It is reaching and in some places beyond crisis point and many of these areas have been calling for help for years and being ignored.
It won't help much in the short term, but something that always comes to mind is the issues in career education. I've talked to headteachers about this and as others said, getting TAs and pastoral care roles has become next to impossible pretty much everywhere, teachers in many places as well; however, when discussing their career education, the main thing I always hear is how important teaching aspirational careers are and raising kids aspirations for future work.
I'm not against that, but I think there is an issue with the ideas around what is aspirational - yeah, for a lot of them, influencer seems a lot more aspirational than TA. I think there needs to be a shift to more looking at local, regional, and national skills needed as well as looking into the reality of many of having several careers throughout a lifetime. We're still largely teaching a one career track model that's out of date to many and helping few.
There is also the issue that many of the jobs people want more of are looked down on as 'unskilled'. No, you can't throw anyone into hotel work or waitressing, those do take skills and training. Many jobs have moved away from that training (or worse, taken advantage of apprenticeship schemes to pay less while doing very little training, making those companies who are putting in good work into training lives that much harder).
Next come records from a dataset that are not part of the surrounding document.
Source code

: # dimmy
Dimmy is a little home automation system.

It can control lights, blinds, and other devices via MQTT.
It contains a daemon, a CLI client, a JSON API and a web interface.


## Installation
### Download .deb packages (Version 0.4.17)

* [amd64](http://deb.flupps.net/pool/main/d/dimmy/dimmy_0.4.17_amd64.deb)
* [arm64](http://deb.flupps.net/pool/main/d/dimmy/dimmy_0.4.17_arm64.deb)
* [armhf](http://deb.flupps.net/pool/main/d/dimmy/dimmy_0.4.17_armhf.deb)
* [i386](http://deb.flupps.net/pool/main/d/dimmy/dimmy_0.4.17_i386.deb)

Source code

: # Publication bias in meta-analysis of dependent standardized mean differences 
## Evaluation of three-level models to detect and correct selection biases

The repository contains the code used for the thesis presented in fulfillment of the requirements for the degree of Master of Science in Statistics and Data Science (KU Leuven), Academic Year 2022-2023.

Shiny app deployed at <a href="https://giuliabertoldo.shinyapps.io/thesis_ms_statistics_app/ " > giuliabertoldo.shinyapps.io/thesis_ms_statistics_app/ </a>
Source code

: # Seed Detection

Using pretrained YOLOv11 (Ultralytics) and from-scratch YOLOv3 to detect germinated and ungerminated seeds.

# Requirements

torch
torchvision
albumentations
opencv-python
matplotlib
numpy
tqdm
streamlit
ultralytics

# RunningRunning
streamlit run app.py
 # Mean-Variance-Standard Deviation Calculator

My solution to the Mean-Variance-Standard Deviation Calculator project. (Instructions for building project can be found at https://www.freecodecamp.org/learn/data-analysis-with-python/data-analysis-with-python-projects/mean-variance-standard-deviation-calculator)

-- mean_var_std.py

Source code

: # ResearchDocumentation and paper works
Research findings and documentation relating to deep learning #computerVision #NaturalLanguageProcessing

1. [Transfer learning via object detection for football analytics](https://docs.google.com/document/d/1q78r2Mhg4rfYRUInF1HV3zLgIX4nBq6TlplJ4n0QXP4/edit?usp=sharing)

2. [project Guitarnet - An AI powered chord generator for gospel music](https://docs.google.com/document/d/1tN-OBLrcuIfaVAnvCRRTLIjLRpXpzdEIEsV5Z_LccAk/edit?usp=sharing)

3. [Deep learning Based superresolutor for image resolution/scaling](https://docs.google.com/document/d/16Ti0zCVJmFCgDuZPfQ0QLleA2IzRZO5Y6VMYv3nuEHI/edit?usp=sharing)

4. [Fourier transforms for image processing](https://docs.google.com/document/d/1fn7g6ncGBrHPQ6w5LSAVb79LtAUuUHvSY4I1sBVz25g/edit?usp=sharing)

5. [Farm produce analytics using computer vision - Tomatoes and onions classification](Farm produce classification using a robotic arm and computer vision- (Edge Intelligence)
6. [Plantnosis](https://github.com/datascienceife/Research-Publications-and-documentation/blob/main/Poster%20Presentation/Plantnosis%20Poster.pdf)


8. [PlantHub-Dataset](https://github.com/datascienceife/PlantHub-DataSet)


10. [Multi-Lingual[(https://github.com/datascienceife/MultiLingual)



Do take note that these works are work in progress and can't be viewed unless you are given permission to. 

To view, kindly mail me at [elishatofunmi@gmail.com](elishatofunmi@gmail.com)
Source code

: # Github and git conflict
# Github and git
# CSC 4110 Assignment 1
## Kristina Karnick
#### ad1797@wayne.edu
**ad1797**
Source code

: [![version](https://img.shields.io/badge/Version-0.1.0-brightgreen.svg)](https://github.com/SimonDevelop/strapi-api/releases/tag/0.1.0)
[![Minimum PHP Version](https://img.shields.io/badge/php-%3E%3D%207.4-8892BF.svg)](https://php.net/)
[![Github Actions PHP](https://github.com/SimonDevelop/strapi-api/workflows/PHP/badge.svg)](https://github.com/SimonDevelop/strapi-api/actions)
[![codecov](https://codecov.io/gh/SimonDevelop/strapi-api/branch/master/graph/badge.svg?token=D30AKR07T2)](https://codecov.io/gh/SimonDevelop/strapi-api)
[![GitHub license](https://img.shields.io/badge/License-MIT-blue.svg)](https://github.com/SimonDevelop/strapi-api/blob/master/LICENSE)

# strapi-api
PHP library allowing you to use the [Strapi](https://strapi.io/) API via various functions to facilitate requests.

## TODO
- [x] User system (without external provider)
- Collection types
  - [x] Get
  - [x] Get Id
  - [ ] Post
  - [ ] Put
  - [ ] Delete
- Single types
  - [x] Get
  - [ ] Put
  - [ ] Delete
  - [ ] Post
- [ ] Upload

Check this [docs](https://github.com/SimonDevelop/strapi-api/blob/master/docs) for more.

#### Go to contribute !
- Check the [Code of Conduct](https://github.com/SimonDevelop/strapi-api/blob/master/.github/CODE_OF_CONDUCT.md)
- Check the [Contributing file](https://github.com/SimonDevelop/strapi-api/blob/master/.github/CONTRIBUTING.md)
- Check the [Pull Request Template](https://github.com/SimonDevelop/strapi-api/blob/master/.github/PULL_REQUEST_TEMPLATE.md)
If people want more than the very basics in life, then they need to earn more than a very basic wage.
And this is why people are leaving a lot of areas - places that are making record breaking profits that could pay their employees more, but don't and now getting bit by it - as are the people trying to rely on it.
The idea that our minimum isn't living is ideological. There is no 'should' to it and yes, there are people raising families on minimum wage. There are people in their 30s, 40s, 50s, who've spent their lives on minimum wage or barely bobbing above it -- but many of them are leaving for better paid work and/or better conditions and no, students and single people aren't filling in those gaps.
I mean, carers are often on the 'very basic wage', but do you really want students and youngsters to be the bulk of that work force? Do you think as we go through the bulge and into the smaller generation that that is even possible? There needs to be a cultural shift of what's 'basic work', but how we do that alongside calls not to raise wages is a problem.
@Swayingpalmtrees, "Our nation" relies on unpaid work and the 'sound reasons' are a lot more common than some would think.
Like the shortage of carers which means we have a fuckton - between 8 and 12 million last I read, who are doing unpaid care, some for many hours longer than anyone would work. Some of those will be part of the number of unemployed and I'd find it hard to argue they are not supporting our nation. It would be great to have a solution for that, but it's mostly going to be an issue of getting through the population bulge.
Or the shortage of school places in some areas, particularly for children wit additional educational needs, which has meant some parents are having to educate their kids while they wait. Some can WFH around it, but it's hard to get a job in that situation.
Also - less sound, but a reality: what do you think should happen if none of those five 'suitable' employers want them? Do we make them take them? You can't get 'full employment' without dealing with both with employer biases and also that some people aren't very good employees. Even some by things within their control, but makes them pretty unemployable - I mean, would you hire someone who got caught fucking in a closet on company time? Cause I know a couple of people added to those unemployed stats for just that & I'm glad I didn't hire them. With the shortages, more like that are kept on, and it's not helping much.